Re: [PATCH v1 bpf-next 1/2] [RFC] bpf: Introduce BPF_F_VMA_NEXT flag for bpf_find_vma helper

Alexei Starovoitov <alexei.starovoitov@xxxxxxxxx> · Tue, 1 Aug 2023 13:41:27 -0700

On Tue, Aug 1, 2023 at 7:54 AM Dave Marchevsky <davemarchevsky@xxxxxx> wrote:
>
> At Meta we have a profiling daemon which periodically collects
> information on many hosts. This collection usually involves grabbing
> stacks (user and kernel) using perf_event BPF progs and later symbolicating
> them. For user stacks we try to use BPF_F_USER_BUILD_ID and rely on
> remote symbolication, but BPF_F_USER_BUILD_ID doesn't always succeed. In
> those cases we must fall back to digging around in /proc/PID/maps to map
> virtual address to (binary, offset). The /proc/PID/maps digging does not
> occur synchronously with stack collection, so the process might already
> be gone, in which case it won't have /proc/PID/maps and we will fail to
> symbolicate.
>
> This 'exited process problem' doesn't occur very often as
> most of the prod services we care to profile are long-lived daemons,
> there are enough usecases to warrant a workaround: a BPF program which
> can be optionally loaded at data collection time and essentially walks
> /proc/PID/maps. Currently this is done by walking the vma list:
>
>   struct vm_area_struct* mmap = BPF_CORE_READ(mm, mmap);
>   mmap_next = BPF_CORE_READ(rmap, vm_next); /* in a loop */
>
> Since commit 763ecb035029 ("mm: remove the vma linked list") there's no
> longer a vma linked list to walk. Walking the vma maple tree is not as
> simple as hopping struct vm_area_struct->vm_next. That commit replaces
> vm_next hopping with calls to find_vma(mm, addr) helper function, which
> returns the vma containing addr, or if no vma contains addr,
> the closest vma with higher start addr.
>
> The BPF helper bpf_find_vma is unsurprisingly a thin wrapper around
> find_vma, with the major difference that no 'closest vma' is returned if
> there is no VMA containing a particular address. This prevents BPF
> programs from being able to use bpf_find_vma to iterate all vmas in a
> task in a reasonable way.
>
> This patch adds a BPF_F_VMA_NEXT flag to bpf_find_vma which restores
> 'closest vma' behavior when used.

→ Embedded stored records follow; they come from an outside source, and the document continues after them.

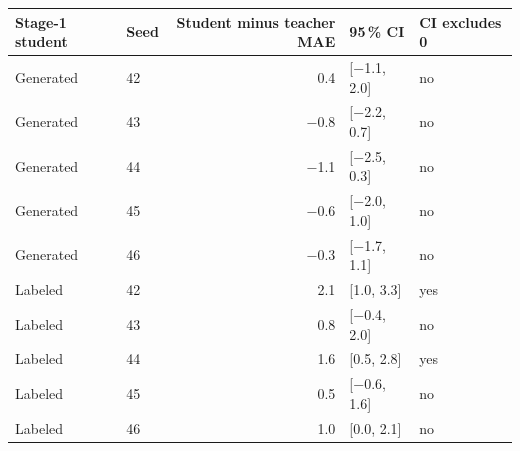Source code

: \begin{tabular}{@{}llrll@{}}
\toprule
Stage-1 student & Seed & Student minus teacher MAE & 95\,\% CI & CI excludes 0 \\
\midrule
Generated & 42 & \num{+0.4} & [\num{-1.1}, \num{+2.0}] & no \\
Generated & 43 & \num{-0.8} & [\num{-2.2}, \num{+0.7}] & no \\
Generated & 44 & \num{-1.1} & [\num{-2.5}, \num{+0.3}] & no \\
Generated & 45 & \num{-0.6} & [\num{-2.0}, \num{+1.0}] & no \\
Generated & 46 & \num{-0.3} & [\num{-1.7}, \num{+1.1}] & no \\
Labeled & 42 & \num{+2.1} & [\num{+1.0}, \num{+3.3}] & yes \\
Labeled & 43 & \num{+0.8} & [\num{-0.4}, \num{+2.0}] & no \\
Labeled & 44 & \num{+1.6} & [\num{+0.5}, \num{+2.8}] & yes \\
Labeled & 45 & \num{+0.5} & [\num{-0.6}, \num{+1.6}] & no \\
Labeled & 46 & \num{+1.0} & [\num{0.0}, \num{+2.1}] & no \\
\bottomrule
\end{tabular}
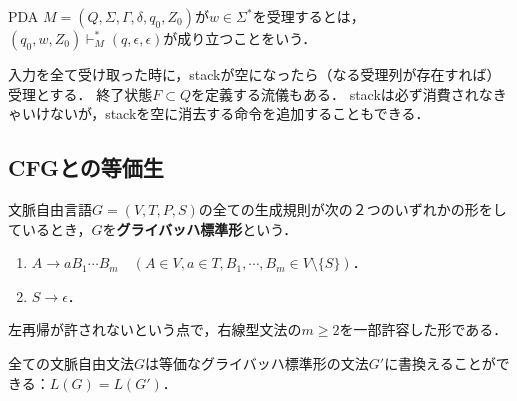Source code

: \documentclass[uplatex, dvipdfmx]{jsreport}
\begin{document}
\begin{definition}[受理条件]
    PDA $M=(Q,\Sigma,\Gamma,\delta,q_0,Z_0)$が$w\in\Sigma^*$を受理するとは，$(q_0,w,Z_0)\vdash^*_M(q,\epsilon,\epsilon)$が成り立つことをいう．
\end{definition}
\begin{remarks}
    入力を全て受け取った時に，stackが空になったら（なる受理列が存在すれば）受理とする．
    終了状態$F\subset Q$を定義する流儀もある．
    stackは必ず消費されなきゃいけないが，stackを空に消去する命令を追加することもできる．
\end{remarks}

\subsection{CFGとの等価生}

\begin{definition}
    文脈自由言語$G=(V,T,P,S)$の全ての生成規則が次の２つのいずれかの形をしているとき，$G$を\textbf{グライバッハ標準形}という．
    \begin{enumerate}
        \item $A\to aB_1\cdots B_m\quad(A\in V,a\in T,B_1,\cdots,B_m\in V\setminus\{S\})$．
        \item $S\to\epsilon$．
    \end{enumerate}
    左再帰が許されないという点で，右線型文法の$m\ge 2$を一部許容した形である．
\end{definition}

\begin{theorem}[Greibach]\label{thm-Greibach-normal-form}
    全ての文脈自由文法$G$は等価なグライバッハ標準形の文法$G'$に書換えることができる：$L(G)=L(G')$．
\end{theorem}
\end{document}
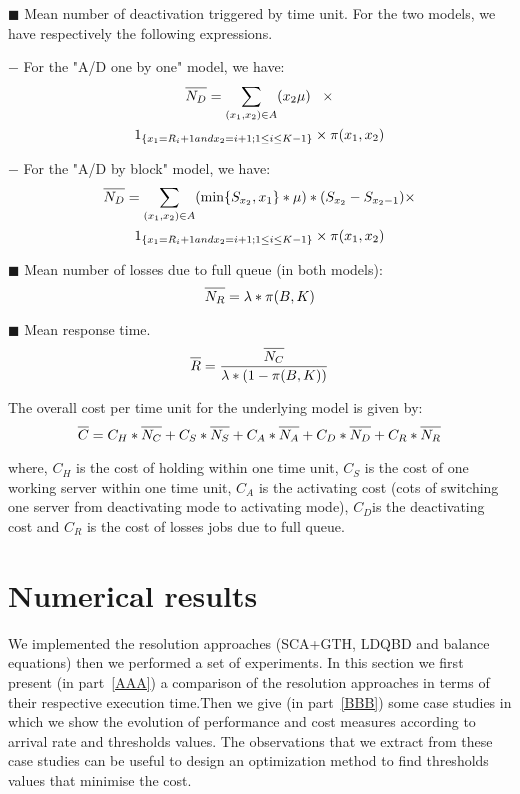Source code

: \documentclass[conference]{IEEEtran}
\begin{document}
$\blacksquare$ Mean number of deactivation triggered by time unit. For the two models, we have respectively the following expressions.

$-$ For the  "A/D one by one" model, we have:
\begin{multline}
\overline{\mathstrut N_{D}}=\sum_{(x_{1},x_{2}) \in A}(x_{2}\mu)\;\;\;\times\\
1_{\{x_{1}=R_{i}+1 \mbox{ and } x_{2}=i+1 \mbox{ ; } 1 \leq i \leq K-1\}}\times\pi(x_{1},x_{2})
\end{multline}

$-$ For the  "A/D by block" model, we have:
\begin{multline}
\overline{\mathstrut N_{D}}=\sum_{(x_{1},x_{2}) \in A}(\min\{S_{x_{2}},x_{1}\}*\mu)*(S_{x_2}-S_{x_2-1})\times \\
1_{\{x_{1}=R_{i}+1 \mbox{ and } x_{2}=i+1 \mbox{ ; } 1 \leq i \leq K-1\}}
\times\pi(x_{1},x_{2})
\end{multline}

$\blacksquare$ Mean number of losses  due to full queue (in both models):
\begin{equation}
    \overline{\mathstrut N_{R}}=\lambda*\pi(B,K)
\end{equation}

$\blacksquare$ Mean response time.
\begin{equation}
    \label{formule:tempsreponse}
    \overline{\mathstrut R}=\frac{\overline{\mathstrut N_{C}}}{\lambda*(1-\pi(B,K))}
\end{equation}

The overall cost per  time unit for the underlying model is given by:
\begin{equation}
    \label{formule:cost}
    \overline{\mathstrut C}=C_{H}*\overline{\mathstrut N_{C}}+C_{S}*\overline{\mathstrut N_{S}}+C_{A}*\overline{\mathstrut N_{A}}+C_{D}*\overline{\mathstrut N_{D}}+C_{R}*\overline{\mathstrut N_{R}}
\end{equation}

where, $C_{H}$ is the cost of holding within one time unit,
$C_{S}$ is the  cost of one working server within one time unit,
 $C_{A}$ is the activating cost (cots of switching one server from deactivating mode to activating mode),
 $C_{D}$is the deactivating cost  and   $C_{R}$ is the cost of losses jobs due to full queue.

\section{Numerical results}\label{sec:ResNum}
We implemented the resolution approaches (SCA+GTH, LDQBD and balance equations) then we performed a set of experiments. In this section we first 
present (in part~\ref{AAA}) a comparison of the resolution approaches in terms of their respective execution time.Then we give (in part~\ref{BBB}) some case studies in which we show the evolution of performance and cost measures according to arrival rate and thresholds values. The observations that we extract from these case studies can be useful to design an optimization method to find thresholds values that minimise the cost.
\end{document}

Because this is find_vma's default
> behavior it's as straightforward as nerfing a 'vma contains addr' check
> on find_vma retval.
>
> Also, change bpf_find_vma's address parameter to 'addr' instead of
> 'start'. The former is used in documentation and more accurately
> describes the param.
>
> [
>   RFC: This isn't an ideal solution for iteration of all vmas in a task
>        in the long term for a few reasons:
>
>      * In nmi context, second call to bpf_find_vma will fail because
>        irq_work is busy, so can't iterate all vmas
>      * Repeatedly taking and releasing mmap_read lock when a dedicated
>        iterate_all_vmas(task) kfunc could just take it once and hold for
>        all vmas
>
>     My specific usecase doesn't do vma iteration in nmi context and I
>     think the 'closest vma' behavior can be useful here despite locking
>     inefficiencies.
>
>     When Alexei and I discussed this offline, two alternatives to
>     provide similar functionality while addressing above issues seemed
>     reasonable:
>
>       * open-coded iterator for task vma. Similar to existing
>         task_vma bpf_iter, but no need to create a bpf_link and read
>         bpf_iter fd from userspace.
>       * New kfunc taking callback similar bpf_find_vma, but iterating
>         over all vmas in one go
>
>      I think this patch is useful on its own since it's a fairly minimal
>      change and fixes my usecase. Sending for early feedback and to
>      solicit further thought about whether this should be dropped in
>      favor of one of the above options.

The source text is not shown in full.